- [WHAT IS BEING ASKED]:
Out of the data below, copy every line with the string "options".

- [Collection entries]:
____
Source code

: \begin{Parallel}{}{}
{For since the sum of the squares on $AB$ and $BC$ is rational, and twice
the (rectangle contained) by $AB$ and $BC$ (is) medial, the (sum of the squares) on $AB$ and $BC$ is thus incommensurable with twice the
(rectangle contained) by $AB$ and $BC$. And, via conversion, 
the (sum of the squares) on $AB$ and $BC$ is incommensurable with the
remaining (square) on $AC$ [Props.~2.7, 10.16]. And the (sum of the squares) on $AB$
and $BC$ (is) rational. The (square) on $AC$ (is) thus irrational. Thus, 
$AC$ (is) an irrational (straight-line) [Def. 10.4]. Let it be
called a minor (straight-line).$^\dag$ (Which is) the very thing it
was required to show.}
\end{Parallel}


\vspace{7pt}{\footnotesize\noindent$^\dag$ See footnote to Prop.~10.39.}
____
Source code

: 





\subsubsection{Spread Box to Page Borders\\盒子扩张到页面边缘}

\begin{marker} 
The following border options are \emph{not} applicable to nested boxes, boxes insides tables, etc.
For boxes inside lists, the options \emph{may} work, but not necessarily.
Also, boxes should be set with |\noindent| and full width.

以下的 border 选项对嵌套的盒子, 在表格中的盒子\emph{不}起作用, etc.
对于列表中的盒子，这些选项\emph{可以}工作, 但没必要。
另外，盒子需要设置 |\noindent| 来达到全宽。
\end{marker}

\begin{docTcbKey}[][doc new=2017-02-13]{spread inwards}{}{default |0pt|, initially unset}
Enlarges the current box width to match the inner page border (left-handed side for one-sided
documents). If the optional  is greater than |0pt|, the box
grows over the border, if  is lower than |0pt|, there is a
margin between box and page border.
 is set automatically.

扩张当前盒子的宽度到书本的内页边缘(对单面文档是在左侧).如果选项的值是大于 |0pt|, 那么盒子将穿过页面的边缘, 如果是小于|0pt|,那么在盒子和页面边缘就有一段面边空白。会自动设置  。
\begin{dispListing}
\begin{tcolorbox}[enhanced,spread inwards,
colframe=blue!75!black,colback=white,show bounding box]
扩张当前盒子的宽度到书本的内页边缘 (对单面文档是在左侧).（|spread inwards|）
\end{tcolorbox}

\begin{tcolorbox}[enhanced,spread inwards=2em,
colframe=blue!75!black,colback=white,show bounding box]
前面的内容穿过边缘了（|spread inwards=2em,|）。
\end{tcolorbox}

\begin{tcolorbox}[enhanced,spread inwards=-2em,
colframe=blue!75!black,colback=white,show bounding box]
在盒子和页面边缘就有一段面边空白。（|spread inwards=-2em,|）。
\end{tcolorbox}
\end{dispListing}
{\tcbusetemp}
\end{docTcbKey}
____
- [YOUR RESPONSE]:
The following border options are \emph{not} applicable to nested boxes, boxes insides tables, etc.
For boxes inside lists, the options \emph{may} work, but not necessarily.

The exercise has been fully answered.